• [WHAT THIS TASK INVOLVES]: Lines containing the word "package" are the ones to copy from the records below.

[Saved entries]
◇ ◇ ◇

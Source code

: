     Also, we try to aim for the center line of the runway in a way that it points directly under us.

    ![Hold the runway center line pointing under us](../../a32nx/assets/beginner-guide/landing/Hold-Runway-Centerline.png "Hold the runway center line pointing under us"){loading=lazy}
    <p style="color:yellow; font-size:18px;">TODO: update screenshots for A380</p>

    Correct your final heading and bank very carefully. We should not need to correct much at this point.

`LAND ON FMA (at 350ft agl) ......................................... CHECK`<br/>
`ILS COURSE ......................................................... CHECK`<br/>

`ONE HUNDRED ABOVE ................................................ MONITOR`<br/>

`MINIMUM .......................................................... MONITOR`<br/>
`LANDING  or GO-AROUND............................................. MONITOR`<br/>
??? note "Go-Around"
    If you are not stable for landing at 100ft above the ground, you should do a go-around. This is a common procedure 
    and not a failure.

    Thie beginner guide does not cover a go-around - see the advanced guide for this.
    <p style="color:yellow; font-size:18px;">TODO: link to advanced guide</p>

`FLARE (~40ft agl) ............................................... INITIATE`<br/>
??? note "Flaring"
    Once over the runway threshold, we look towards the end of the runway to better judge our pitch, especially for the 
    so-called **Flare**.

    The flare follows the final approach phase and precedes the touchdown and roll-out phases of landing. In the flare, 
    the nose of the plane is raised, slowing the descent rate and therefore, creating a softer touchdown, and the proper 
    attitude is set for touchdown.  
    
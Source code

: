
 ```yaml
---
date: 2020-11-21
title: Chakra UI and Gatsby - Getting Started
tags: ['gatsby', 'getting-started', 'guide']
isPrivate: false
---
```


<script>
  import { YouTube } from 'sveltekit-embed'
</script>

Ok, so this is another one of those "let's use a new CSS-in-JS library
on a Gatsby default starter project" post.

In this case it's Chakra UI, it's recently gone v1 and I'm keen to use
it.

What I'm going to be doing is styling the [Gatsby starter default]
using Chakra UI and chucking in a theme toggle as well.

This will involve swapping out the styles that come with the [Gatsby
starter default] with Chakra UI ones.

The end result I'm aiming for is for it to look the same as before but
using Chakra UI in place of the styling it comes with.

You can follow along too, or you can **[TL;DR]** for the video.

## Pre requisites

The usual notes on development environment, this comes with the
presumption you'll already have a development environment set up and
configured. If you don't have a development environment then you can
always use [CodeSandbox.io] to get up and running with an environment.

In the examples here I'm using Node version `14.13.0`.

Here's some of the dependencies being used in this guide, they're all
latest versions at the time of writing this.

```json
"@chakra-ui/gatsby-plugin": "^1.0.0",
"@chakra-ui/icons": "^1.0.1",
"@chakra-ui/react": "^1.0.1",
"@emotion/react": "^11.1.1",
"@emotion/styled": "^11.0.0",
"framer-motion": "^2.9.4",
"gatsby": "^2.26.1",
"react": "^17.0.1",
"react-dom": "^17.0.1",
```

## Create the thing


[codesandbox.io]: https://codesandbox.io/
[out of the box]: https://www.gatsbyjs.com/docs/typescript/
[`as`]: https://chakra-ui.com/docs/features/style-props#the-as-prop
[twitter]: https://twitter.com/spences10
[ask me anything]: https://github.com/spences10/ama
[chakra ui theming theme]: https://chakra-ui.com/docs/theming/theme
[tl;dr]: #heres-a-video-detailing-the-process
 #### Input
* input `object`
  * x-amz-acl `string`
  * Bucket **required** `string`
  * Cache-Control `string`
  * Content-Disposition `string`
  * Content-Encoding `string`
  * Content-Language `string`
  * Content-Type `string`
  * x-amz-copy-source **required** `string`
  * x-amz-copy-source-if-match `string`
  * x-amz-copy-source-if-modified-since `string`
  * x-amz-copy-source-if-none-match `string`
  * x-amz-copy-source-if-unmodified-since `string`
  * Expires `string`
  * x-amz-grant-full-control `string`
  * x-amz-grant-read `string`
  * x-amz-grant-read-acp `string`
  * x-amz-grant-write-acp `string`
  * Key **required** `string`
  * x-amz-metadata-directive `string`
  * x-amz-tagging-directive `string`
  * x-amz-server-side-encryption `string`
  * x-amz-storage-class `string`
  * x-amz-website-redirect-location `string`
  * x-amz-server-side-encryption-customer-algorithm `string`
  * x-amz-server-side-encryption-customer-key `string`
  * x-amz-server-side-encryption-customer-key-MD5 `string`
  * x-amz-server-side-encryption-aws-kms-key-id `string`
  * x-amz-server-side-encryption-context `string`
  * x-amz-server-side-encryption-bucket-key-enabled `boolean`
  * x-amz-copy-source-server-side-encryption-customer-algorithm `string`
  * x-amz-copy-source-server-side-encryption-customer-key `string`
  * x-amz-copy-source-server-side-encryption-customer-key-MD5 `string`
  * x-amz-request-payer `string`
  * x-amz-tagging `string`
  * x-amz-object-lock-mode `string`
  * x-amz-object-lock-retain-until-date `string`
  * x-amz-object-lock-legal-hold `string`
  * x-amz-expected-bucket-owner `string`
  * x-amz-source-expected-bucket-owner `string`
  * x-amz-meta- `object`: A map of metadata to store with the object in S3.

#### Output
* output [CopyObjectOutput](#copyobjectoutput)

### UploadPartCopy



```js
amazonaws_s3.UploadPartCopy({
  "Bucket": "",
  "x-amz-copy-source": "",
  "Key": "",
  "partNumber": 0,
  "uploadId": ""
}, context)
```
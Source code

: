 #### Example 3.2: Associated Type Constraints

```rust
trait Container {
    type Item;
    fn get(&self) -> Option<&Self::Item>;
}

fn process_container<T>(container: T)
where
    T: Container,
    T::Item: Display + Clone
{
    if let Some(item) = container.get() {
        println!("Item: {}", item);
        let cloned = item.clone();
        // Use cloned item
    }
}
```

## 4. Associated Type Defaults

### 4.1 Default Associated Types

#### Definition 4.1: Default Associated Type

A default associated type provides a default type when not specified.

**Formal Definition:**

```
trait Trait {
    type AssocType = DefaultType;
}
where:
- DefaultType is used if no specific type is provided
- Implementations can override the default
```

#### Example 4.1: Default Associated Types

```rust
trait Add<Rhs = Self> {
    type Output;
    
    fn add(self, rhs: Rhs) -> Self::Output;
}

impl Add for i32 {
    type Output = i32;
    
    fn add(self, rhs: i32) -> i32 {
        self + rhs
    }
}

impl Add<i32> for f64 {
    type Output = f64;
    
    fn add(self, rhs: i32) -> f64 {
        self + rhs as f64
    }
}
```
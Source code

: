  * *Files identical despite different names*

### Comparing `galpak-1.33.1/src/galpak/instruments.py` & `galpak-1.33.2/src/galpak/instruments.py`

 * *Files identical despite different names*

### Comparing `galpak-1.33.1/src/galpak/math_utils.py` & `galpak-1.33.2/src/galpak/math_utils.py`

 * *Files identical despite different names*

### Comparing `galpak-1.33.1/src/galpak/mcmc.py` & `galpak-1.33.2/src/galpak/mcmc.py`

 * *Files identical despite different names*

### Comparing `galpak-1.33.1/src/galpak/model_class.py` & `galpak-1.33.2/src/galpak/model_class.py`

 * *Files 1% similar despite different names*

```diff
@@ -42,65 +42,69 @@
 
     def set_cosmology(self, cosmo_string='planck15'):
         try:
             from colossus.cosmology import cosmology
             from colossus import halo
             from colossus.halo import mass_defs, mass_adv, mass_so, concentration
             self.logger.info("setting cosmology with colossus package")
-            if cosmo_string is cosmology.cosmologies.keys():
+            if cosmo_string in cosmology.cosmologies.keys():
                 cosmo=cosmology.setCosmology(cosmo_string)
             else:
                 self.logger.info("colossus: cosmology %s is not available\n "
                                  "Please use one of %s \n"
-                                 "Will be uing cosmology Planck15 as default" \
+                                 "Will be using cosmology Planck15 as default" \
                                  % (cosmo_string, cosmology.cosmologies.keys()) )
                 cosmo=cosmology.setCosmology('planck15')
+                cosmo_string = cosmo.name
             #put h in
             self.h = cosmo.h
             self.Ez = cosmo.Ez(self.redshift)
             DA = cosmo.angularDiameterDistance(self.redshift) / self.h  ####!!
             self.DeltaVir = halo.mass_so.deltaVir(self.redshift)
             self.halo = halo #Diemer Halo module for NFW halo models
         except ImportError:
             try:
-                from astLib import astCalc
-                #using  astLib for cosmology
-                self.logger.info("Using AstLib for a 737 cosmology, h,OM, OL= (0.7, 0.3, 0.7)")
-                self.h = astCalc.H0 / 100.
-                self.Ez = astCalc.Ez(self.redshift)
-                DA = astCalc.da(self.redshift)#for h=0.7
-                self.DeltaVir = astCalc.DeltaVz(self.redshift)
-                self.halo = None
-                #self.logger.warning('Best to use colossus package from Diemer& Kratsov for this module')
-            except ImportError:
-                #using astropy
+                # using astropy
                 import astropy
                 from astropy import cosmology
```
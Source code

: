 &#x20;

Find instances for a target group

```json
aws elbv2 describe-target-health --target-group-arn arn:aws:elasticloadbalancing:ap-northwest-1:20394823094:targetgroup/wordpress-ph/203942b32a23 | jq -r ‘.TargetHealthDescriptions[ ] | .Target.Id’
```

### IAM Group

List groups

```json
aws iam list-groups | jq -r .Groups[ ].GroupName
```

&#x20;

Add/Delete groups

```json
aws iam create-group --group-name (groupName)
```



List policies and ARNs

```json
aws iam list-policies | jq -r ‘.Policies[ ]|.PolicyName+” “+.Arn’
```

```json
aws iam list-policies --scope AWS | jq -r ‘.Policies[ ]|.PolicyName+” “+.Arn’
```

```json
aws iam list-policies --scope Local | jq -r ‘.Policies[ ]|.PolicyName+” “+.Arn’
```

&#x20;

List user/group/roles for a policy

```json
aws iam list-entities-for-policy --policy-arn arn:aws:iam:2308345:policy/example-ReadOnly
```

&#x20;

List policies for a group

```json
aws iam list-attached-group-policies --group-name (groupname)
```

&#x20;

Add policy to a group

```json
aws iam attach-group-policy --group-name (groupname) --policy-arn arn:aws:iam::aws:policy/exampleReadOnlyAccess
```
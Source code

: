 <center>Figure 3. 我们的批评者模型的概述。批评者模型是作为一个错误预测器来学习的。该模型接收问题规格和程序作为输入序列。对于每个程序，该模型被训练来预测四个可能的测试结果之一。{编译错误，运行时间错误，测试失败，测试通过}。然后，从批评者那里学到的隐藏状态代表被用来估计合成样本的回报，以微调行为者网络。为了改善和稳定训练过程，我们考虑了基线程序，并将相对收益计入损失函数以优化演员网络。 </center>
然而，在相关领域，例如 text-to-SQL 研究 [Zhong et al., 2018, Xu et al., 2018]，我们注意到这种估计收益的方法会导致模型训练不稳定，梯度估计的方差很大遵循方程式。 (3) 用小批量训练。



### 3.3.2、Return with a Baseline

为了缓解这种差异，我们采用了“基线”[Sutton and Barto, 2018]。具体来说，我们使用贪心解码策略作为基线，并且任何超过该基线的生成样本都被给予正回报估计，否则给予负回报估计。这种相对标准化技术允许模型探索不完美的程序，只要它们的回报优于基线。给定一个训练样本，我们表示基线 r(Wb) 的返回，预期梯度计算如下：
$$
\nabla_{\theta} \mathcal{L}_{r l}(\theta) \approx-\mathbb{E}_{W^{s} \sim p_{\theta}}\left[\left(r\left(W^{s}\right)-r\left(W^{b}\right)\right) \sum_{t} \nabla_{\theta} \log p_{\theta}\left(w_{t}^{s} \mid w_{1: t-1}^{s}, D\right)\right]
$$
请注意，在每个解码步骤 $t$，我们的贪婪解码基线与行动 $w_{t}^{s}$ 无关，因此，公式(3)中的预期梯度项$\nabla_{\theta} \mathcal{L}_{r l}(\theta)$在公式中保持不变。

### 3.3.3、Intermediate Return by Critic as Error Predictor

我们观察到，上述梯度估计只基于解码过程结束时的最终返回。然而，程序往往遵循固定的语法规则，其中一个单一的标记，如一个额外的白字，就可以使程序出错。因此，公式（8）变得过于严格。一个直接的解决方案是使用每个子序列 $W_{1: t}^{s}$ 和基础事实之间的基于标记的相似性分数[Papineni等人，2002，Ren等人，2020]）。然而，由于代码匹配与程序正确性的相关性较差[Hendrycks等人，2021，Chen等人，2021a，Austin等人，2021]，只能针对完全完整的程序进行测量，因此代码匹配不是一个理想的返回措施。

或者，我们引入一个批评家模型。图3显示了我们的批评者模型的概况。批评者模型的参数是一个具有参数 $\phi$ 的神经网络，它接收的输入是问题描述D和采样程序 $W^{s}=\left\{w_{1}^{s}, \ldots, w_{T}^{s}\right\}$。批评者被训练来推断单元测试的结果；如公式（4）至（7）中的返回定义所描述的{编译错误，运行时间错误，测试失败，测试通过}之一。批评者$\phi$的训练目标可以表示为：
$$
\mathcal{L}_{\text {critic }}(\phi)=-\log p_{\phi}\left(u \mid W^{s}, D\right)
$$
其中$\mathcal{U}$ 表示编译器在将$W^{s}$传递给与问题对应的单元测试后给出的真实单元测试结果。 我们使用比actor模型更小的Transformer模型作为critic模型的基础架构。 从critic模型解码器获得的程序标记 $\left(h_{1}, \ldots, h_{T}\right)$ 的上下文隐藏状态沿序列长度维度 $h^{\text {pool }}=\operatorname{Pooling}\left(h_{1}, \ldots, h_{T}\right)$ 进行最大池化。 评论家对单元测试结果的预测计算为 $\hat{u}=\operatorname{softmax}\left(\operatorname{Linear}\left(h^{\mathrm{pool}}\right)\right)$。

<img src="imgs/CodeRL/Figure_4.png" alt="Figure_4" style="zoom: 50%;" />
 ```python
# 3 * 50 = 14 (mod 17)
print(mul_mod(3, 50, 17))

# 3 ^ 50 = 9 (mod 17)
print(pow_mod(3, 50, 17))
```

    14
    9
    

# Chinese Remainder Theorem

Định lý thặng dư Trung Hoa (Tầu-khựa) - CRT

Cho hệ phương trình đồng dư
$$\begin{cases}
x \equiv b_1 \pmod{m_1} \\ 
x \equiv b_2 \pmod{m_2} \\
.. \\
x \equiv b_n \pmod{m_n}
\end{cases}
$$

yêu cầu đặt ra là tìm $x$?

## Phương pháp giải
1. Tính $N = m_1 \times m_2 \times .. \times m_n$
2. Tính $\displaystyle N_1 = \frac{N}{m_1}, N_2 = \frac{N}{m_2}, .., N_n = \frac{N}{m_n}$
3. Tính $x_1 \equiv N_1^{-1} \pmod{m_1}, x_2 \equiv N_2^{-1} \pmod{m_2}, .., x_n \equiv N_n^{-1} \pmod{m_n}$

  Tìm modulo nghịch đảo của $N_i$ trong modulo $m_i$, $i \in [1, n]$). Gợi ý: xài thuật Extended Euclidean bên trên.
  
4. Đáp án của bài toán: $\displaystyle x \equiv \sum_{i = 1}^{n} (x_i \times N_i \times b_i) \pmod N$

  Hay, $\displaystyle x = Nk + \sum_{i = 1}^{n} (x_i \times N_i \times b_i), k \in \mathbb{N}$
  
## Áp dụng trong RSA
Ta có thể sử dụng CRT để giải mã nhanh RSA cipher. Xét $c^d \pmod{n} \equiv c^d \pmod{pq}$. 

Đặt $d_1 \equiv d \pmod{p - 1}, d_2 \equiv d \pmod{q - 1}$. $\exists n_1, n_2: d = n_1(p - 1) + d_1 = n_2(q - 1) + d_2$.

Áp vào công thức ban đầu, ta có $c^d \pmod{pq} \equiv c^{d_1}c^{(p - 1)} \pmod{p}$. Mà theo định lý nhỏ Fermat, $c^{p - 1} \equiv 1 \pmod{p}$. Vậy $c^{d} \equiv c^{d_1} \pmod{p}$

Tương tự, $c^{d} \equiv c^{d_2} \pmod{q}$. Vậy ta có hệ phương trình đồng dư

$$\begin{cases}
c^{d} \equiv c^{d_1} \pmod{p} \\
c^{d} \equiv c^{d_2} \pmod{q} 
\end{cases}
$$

◇ ◇ ◇

• [RESPONSE BELOW]:
             self.logger.info("setting cosmology with colossus package")
-                #self.logger.warning('Best to use colossus package from Diemer& Kratsov for this module')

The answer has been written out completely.